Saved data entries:
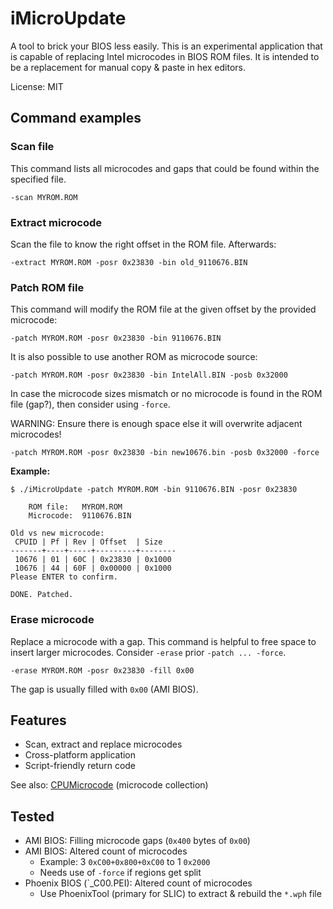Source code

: # iMicroUpdate

A tool to brick your BIOS less easily.
This is an experimental application that is capable of replacing Intel microcodes in BIOS ROM files.
It is intended to be a replacement for manual copy & paste in hex editors.

License: MIT

## Command examples

### Scan file

This command lists all microcodes and gaps that could be found within the specified file.

	-scan MYROM.ROM


### Extract microcode

Scan the file to know the right offset in the ROM file. Afterwards:

	-extract MYROM.ROM -posr 0x23830 -bin old_9110676.BIN


### Patch ROM file

This command will modify the ROM file at the given offset by the provided microcode:

	-patch MYROM.ROM -posr 0x23830 -bin 9110676.BIN

It is also possible to use another ROM as microcode source:

	-patch MYROM.ROM -posr 0x23830 -bin IntelAll.BIN -posb 0x32000

In case the microcode sizes mismatch or no microcode is found in the ROM file (gap?),
then consider using `-force`.

WARNING: Ensure there is enough space else it will overwrite adjacent microcodes!

	-patch MYROM.ROM -posr 0x23830 -bin new10676.bin -posb 0x32000 -force

**Example:**

	$ ./iMicroUpdate -patch MYROM.ROM -bin 9110676.BIN -posr 0x23830
	
		ROM file:   MYROM.ROM
		Microcode:  9110676.BIN
	
	Old vs new microcode:
	 CPUID | Pf | Rev | Offset  | Size
	-------+----+-----+---------+--------
	 10676 | 01 | 60C | 0x23830 | 0x1000
	 10676 | 44 | 60F | 0x00000 | 0x1000
	Please ENTER to confirm.
	
	DONE. Patched.


### Erase microcode

Replace a microcode with a gap. This command is helpful to free space to
insert larger microcodes. Consider `-erase` prior `-patch ... -force`.

	-erase MYROM.ROM -posr 0x23830 -fill 0x00

The gap is usually filled with `0x00` (AMI BIOS).


## Features

- Scan, extract and replace microcodes
- Cross-platform application
- Script-friendly return code

See also: [CPUMicrocode](https://github.com/platomav/CPUMicrocodes/) (microcode collection)


## Tested

- AMI BIOS: Filling microcode gaps (`0x400` bytes of `0x00`)
- AMI BIOS: Altered count of microcodes
	- Example: 3 `0xC00+0x800+0xC00` to 1 `0x2000`
	- Needs use of `-force` if regions get split
- Phoenix BIOS (`_C00.PEI): Altered count of microcodes
	- Use PhoenixTool (primary for SLIC) to extract & rebuild the `*.wph` file

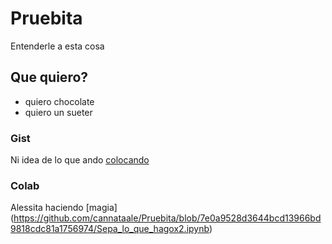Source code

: # Pruebita
Entenderle a esta cosa


## Que quiero?
* quiero chocolate
* quiero un sueter 

### Gist

Ni idea de lo que ando [colocando](https://gist.github.com/cannataale/22aafff16ee771f15bded0db815361c5) 


### Colab

Alessita haciendo [magia] (https://github.com/cannataale/Pruebita/blob/7e0a9528d3644bcd13966bd9818cdc81a1756974/Sepa_lo_que_hagox2.ipynb) 

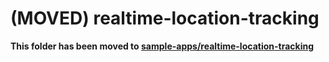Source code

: # (MOVED) realtime-location-tracking

**This folder has been moved to [sample-apps/realtime-location-tracking](../../sample-apps/realtime-location-tracking)**
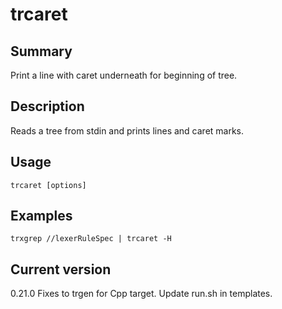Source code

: # trcaret

## Summary

Print a line with caret underneath for beginning of tree.

## Description

Reads a tree from stdin and prints lines and caret marks.

## Usage

    trcaret [options]

## Examples

    trxgrep //lexerRuleSpec | trcaret -H

## Current version

0.21.0 Fixes to trgen for Cpp target. Update run.sh in templates.
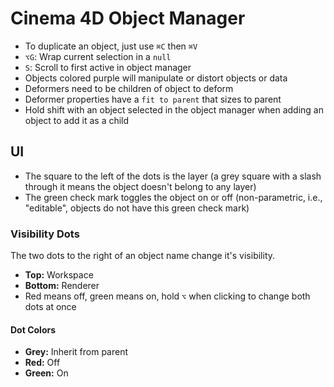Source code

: # Cinema 4D Object Manager

- To duplicate an object, just use `⌘C` then `⌘V`
- `⌥G`: Wrap current selection in a `null`
- `S`: Scroll to first active in object manager
- Objects colored purple will manipulate or distort objects or data
- Deformers need to be children of object to deform
- Deformer properties have a `fit to parent` that sizes to parent
- Hold shift with an object selected in the object manager when adding an object to add it as a child

## UI

- The square to the left of the dots is the layer (a grey square with a slash through it means the object doesn't belong to any layer)
- The green check mark toggles the object on or off (non-parametric, i.e., "editable", objects do not have this green check mark)

### Visibility Dots

The two dots to the right of an object name change it's visibility.

- **Top:** Workspace
- **Bottom:** Renderer
- Red means off, green means on, hold `⌥` when clicking to change both dots at once

#### Dot Colors

- **Grey:** Inherit from parent
- **Red:** Off
- **Green:** On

» Action item:
Exact repeat, pictures omitted: give every line from the top of the records down to and including the line with "then consider using".

» Written answer:
Source code

: # iMicroUpdate

A tool to brick your BIOS less easily.
This is an experimental application that is capable of replacing Intel microcodes in BIOS ROM files.
It is intended to be a replacement for manual copy & paste in hex editors.

License: MIT

## Command examples

### Scan file

This command lists all microcodes and gaps that could be found within the specified file.

	-scan MYROM.ROM


### Extract microcode

Scan the file to know the right offset in the ROM file. Afterwards:

	-extract MYROM.ROM -posr 0x23830 -bin old_9110676.BIN


### Patch ROM file

This command will modify the ROM file at the given offset by the provided microcode:

	-patch MYROM.ROM -posr 0x23830 -bin 9110676.BIN

It is also possible to use another ROM as microcode source:

	-patch MYROM.ROM -posr 0x23830 -bin IntelAll.BIN -posb 0x32000

In case the microcode sizes mismatch or no microcode is found in the ROM file (gap?),
then consider using `-force`.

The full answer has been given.